* [Aim of the task]
Please return the lines of the data that contain "dokler".

(Items listed in a dataset)
####################
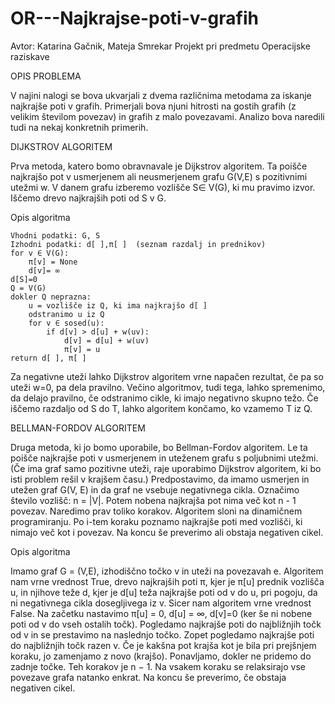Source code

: # OR---Najkrajse-poti-v-grafih

Avtor: Katarina Gačnik, Mateja Smrekar
Projekt pri predmetu Operacijske raziskave 

OPIS PROBLEMA

V najini nalogi se bova ukvarjali z dvema različnima metodama za iskanje najkrajše poti v grafih. Primerjali bova njuni hitrosti na gostih grafih (z velikim številom povezav) in grafih z malo povezavami. Analizo bova naredili tudi na nekaj konkretnih primerih. 

DIJKSTROV ALGORITEM

Prva metoda, katero bomo obravnavale je Dijkstrov algoritem. Ta poišče najkrajšo pot v usmerjenem ali neusmerjenem grafu G(V,E) s pozitivnimi utežmi w. V danem grafu izberemo vozlišče S∈ V(G), ki mu pravimo izvor. Iščemo drevo najkrajših poti od S v G. 

Opis algoritma
```
Vhodni podatki: G, S
Izhodni podatki: d[ ],π[ ]  (seznam razdalj in prednikov)
for v ∈ V(G):
	π[v] = None
	d[v]= ∞
d[S]=0
Q = V(G)
dokler Q neprazna:
	u = vozlišče iz Q, ki ima najkrajšo d[ ]
	odstranimo u iz Q
	for v ∈ sosed(u):
		if d[v] > d[u] + w(uv):
			d[v] = d[u] + w(uv)
			π[v] = u
return d[ ], π[ ]
```

Za negativne uteži lahko Dijkstrov algoritem vrne napačen rezultat, če pa so uteži w=0, pa dela pravilno. Večino algoritmov, tudi tega, lahko spremenimo, da delajo pravilno, če odstranimo cikle, ki imajo negativno skupno težo.
Če iščemo razdaljo od S do T, lahko algoritem končamo, ko vzamemo T iz Q.

BELLMAN-FORDOV ALGORITEM

Druga metoda, ki jo bomo uporabile, bo Bellman-Fordov algoritem. Le ta poišče najkrajše poti v usmerjenem in uteženem grafu s poljubnimi utežmi. (Če ima graf samo pozitivne uteži, raje uporabimo Dijkstrov algoritem, ki bo isti problem rešil v krajšem času.)
Predpostavimo, da imamo usmerjen in utežen graf G(V, E) in da graf ne vsebuje negativnega cikla. Označimo število vozlišč: n = |V|. Potem nobena najkrajša pot nima več kot n - 1 povezav. Naredimo prav toliko korakov. Algoritem sloni na dinamičnem programiranju. Po i-tem koraku poznamo najkrajše poti med vozlišči, ki nimajo več kot i povezav. Na koncu še preverimo ali obstaja negativen cikel.

Opis algoritma

Imamo graf G = (V,E), izhodiščno točko v in uteži na povezavah e. Algoritem nam vrne vrednost True, drevo najkrajših poti π, kjer je π[u] prednik vozlišča u, in njihove teže d, kjer je d[u] teža najkrajše poti od v do u, pri pogoju, da ni negativnega cikla dosegljivega iz v. Sicer nam algoritem vrne vrednost False.
Na začetku nastavimo π[u] =  0, d[u] = ∞, d[v]=0 (ker še ni nobene poti od v do vseh ostalih točk). Pogledamo najkrajše poti do najbližnjih točk od v in se prestavimo na naslednjo točko. Zopet pogledamo najkrajše poti do najbližnjih točk razen v. Če je kakšna pot krajša kot je bila pri prejšnjem koraku, jo zamenjamo z novo (krajšo). Ponavljamo, dokler ne pridemo do zadnje točke. Teh korakov je n − 1. Na vsakem koraku se relaksirajo vse povezave grafa natanko enkrat. Na koncu še preverimo, če obstaja negativen cikel.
####################
* [Task answer]
dokler Q neprazna:
Na začetku nastavimo π[u] =  0, d[u] = ∞, d[v]=0 (ker še ni nobene poti od v do vseh ostalih točk). Pogledamo najkrajše poti do najbližnjih točk od v in se prestavimo na naslednjo točko. Zopet pogledamo najkrajše poti do najbližnjih točk razen v. Če je kakšna pot krajša kot je bila pri prejšnjem koraku, jo zamenjamo z novo (krajšo). Ponavljamo, dokler ne pridemo do zadnje točke. Teh korakov je n − 1. Na vsakem koraku se relaksirajo vse povezave grafa natanko enkrat. Na koncu še preverimo, če obstaja negativen cikel.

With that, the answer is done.